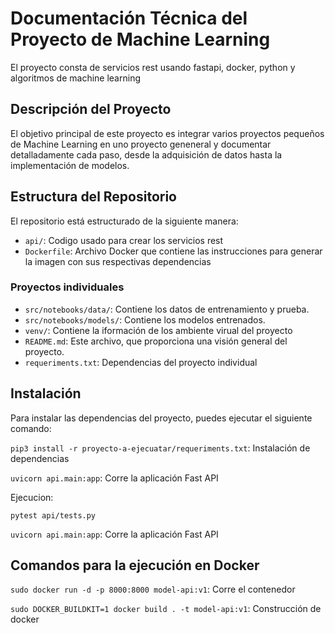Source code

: # Documentación Técnica del Proyecto de Machine Learning

El proyecto consta de servicios rest usando fastapi, docker, python y algoritmos de machine learning

## Descripción del Proyecto

El objetivo principal de este proyecto es integrar varios proyectos pequeños de Machine Learning en uno proyecto geneneral y documentar detalladamente cada paso, desde la adquisición de datos hasta la implementación de modelos.

## Estructura del Repositorio

El repositorio está estructurado de la siguiente manera:

* `api/`: Codigo usado para crear los servicios rest
* `Dockerfile`: Archivo Docker que contiene las instrucciones para generar la imagen con sus respectivas dependencias

### Proyectos individuales

- `src/notebooks/data/`: Contiene los datos de entrenamiento y prueba.
- `src/notebooks/models/`: Contiene los modelos entrenados.
- `venv/`: Contiene la iformación de los ambiente virual del proyecto
- `README.md`: Este archivo, que proporciona una visión general del proyecto.
- `requeriments.txt`: Dependencias del proyecto individual

## Instalación

Para instalar las dependencias del proyecto, puedes ejecutar el siguiente comando:

`pip3 install -r proyecto-a-ejecuatar/requeriments.txt`: Instalación  de dependencias

`uvicorn api.main:app`: Corre la aplicación Fast API

Ejecucion:

`pytest api/tests.py`

`uvicorn api.main:app`: Corre la aplicación Fast API

## Comandos para la ejecución en Docker

`sudo docker run -d -p 8000:8000 model-api:v1`: Corre el contenedor

`sudo DOCKER_BUILDKIT=1 docker build . -t model-api:v1`: Construcción de docker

▶ Exercise details:
Transcribe the listing word for word, but keep its pictures out of the copy.

▶ Task output:
Source code

: # Documentación Técnica del Proyecto de Machine Learning

El proyecto consta de servicios rest usando fastapi, docker, python y algoritmos de machine learning

## Descripción del Proyecto

El objetivo principal de este proyecto es integrar varios proyectos pequeños de Machine Learning en uno proyecto geneneral y documentar detalladamente cada paso, desde la adquisición de datos hasta la implementación de modelos.

## Estructura del Repositorio

El repositorio está estructurado de la siguiente manera:

* `api/`: Codigo usado para crear los servicios rest
* `Dockerfile`: Archivo Docker que contiene las instrucciones para generar la imagen con sus respectivas dependencias

### Proyectos individuales

- `src/notebooks/data/`: Contiene los datos de entrenamiento y prueba.
- `src/notebooks/models/`: Contiene los modelos entrenados.
- `venv/`: Contiene la iformación de los ambiente virual del proyecto
- `README.md`: Este archivo, que proporciona una visión general del proyecto.
- `requeriments.txt`: Dependencias del proyecto individual

## Instalación

Para instalar las dependencias del proyecto, puedes ejecutar el siguiente comando:

`pip3 install -r proyecto-a-ejecuatar/requeriments.txt`: Instalación  de dependencias

`uvicorn api.main:app`: Corre la aplicación Fast API

Ejecucion:

`pytest api/tests.py`

`uvicorn api.main:app`: Corre la aplicación Fast API

## Comandos para la ejecución en Docker

`sudo docker run -d -p 8000:8000 model-api:v1`: Corre el contenedor

`sudo DOCKER_BUILDKIT=1 docker build . -t model-api:v1`: Construcción de docker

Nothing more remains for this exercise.